(Stored data entries)

┄┄┄┄┄┄┄┄┄┄┄┄┄┄┄┄┄┄┄┄

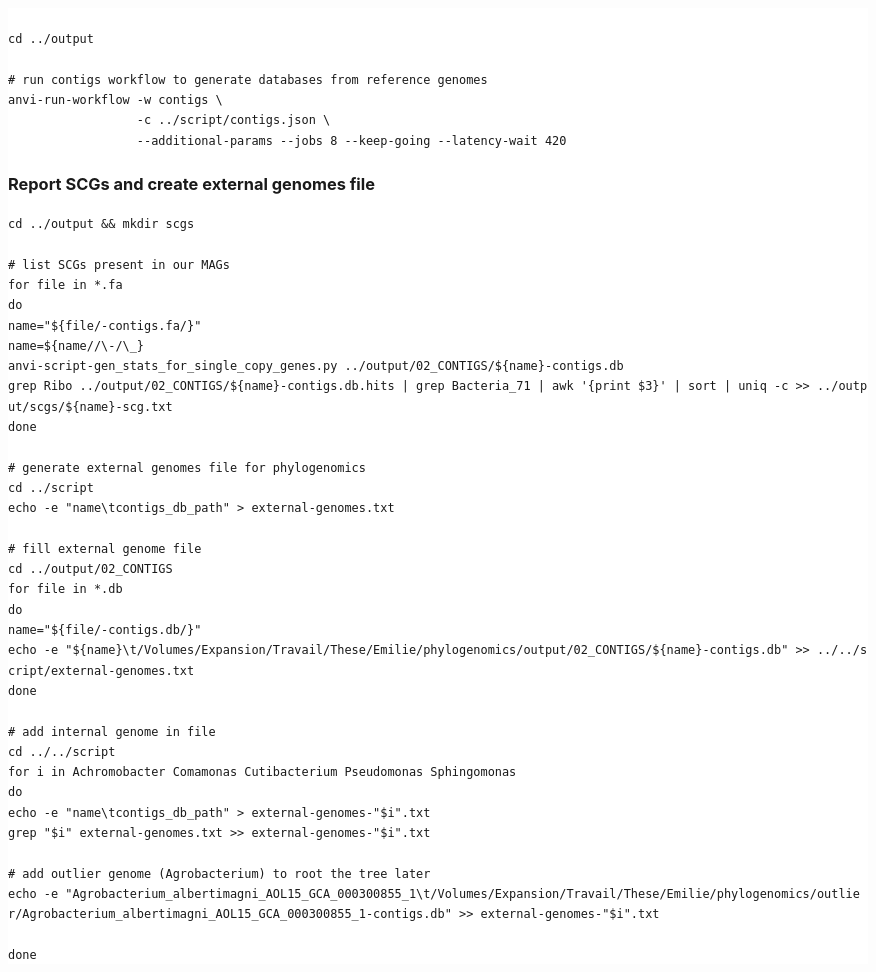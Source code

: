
 ```

cd ../output

# run contigs workflow to generate databases from reference genomes
anvi-run-workflow -w contigs \
                  -c ../script/contigs.json \
                  --additional-params --jobs 8 --keep-going --latency-wait 420

```

### Report SCGs and create external genomes file

```
cd ../output && mkdir scgs

# list SCGs present in our MAGs
for file in *.fa
do
name="${file/-contigs.fa/}"
name=${name//\-/\_}
anvi-script-gen_stats_for_single_copy_genes.py ../output/02_CONTIGS/${name}-contigs.db
grep Ribo ../output/02_CONTIGS/${name}-contigs.db.hits | grep Bacteria_71 | awk '{print $3}' | sort | uniq -c >> ../output/scgs/${name}-scg.txt
done

# generate external genomes file for phylogenomics
cd ../script
echo -e "name\tcontigs_db_path" > external-genomes.txt

# fill external genome file
cd ../output/02_CONTIGS
for file in *.db
do
name="${file/-contigs.db/}"
echo -e "${name}\t/Volumes/Expansion/Travail/These/Emilie/phylogenomics/output/02_CONTIGS/${name}-contigs.db" >> ../../script/external-genomes.txt
done

# add internal genome in file
cd ../../script
for i in Achromobacter Comamonas Cutibacterium Pseudomonas Sphingomonas
do
echo -e "name\tcontigs_db_path" > external-genomes-"$i".txt
grep "$i" external-genomes.txt >> external-genomes-"$i".txt

# add outlier genome (Agrobacterium) to root the tree later
echo -e "Agrobacterium_albertimagni_AOL15_GCA_000300855_1\t/Volumes/Expansion/Travail/These/Emilie/phylogenomics/outlier/Agrobacterium_albertimagni_AOL15_GCA_000300855_1-contigs.db" >> external-genomes-"$i".txt

done

```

┄┄┄┄┄┄┄┄┄┄┄┄┄┄┄┄┄┄┄┄

• _YOUR OBJECTIVE_: Take the records above and transcribe them exactly, dropping every picture.

• _TASK RESULT_:
Source code

:
 ```

cd ../output

# run contigs workflow to generate databases from reference genomes
anvi-run-workflow -w contigs \
                  -c ../script/contigs.json \
                  --additional-params --jobs 8 --keep-going --latency-wait 420

```

### Report SCGs and create external genomes file

```
cd ../output && mkdir scgs

# list SCGs present in our MAGs
for file in *.fa
do
name="${file/-contigs.fa/}"
name=${name//\-/\_}
anvi-script-gen_stats_for_single_copy_genes.py ../output/02_CONTIGS/${name}-contigs.db
grep Ribo ../output/02_CONTIGS/${name}-contigs.db.hits | grep Bacteria_71 | awk '{print $3}' | sort | uniq -c >> ../output/scgs/${name}-scg.txt
done

# generate external genomes file for phylogenomics
cd ../script
echo -e "name\tcontigs_db_path" > external-genomes.txt

# fill external genome file
cd ../output/02_CONTIGS
for file in *.db
do
name="${file/-contigs.db/}"
echo -e "${name}\t/Volumes/Expansion/Travail/These/Emilie/phylogenomics/output/02_CONTIGS/${name}-contigs.db" >> ../../script/external-genomes.txt
done

# add internal genome in file
cd ../../script
for i in Achromobacter Comamonas Cutibacterium Pseudomonas Sphingomonas
do
echo -e "name\tcontigs_db_path" > external-genomes-"$i".txt
grep "$i" external-genomes.txt >> external-genomes-"$i".txt

# add outlier genome (Agrobacterium) to root the tree later
echo -e "Agrobacterium_albertimagni_AOL15_GCA_000300855_1\t/Volumes/Expansion/Travail/These/Emilie/phylogenomics/outlier/Agrobacterium_albertimagni_AOL15_GCA_000300855_1-contigs.db" >> external-genomes-"$i".txt

done

```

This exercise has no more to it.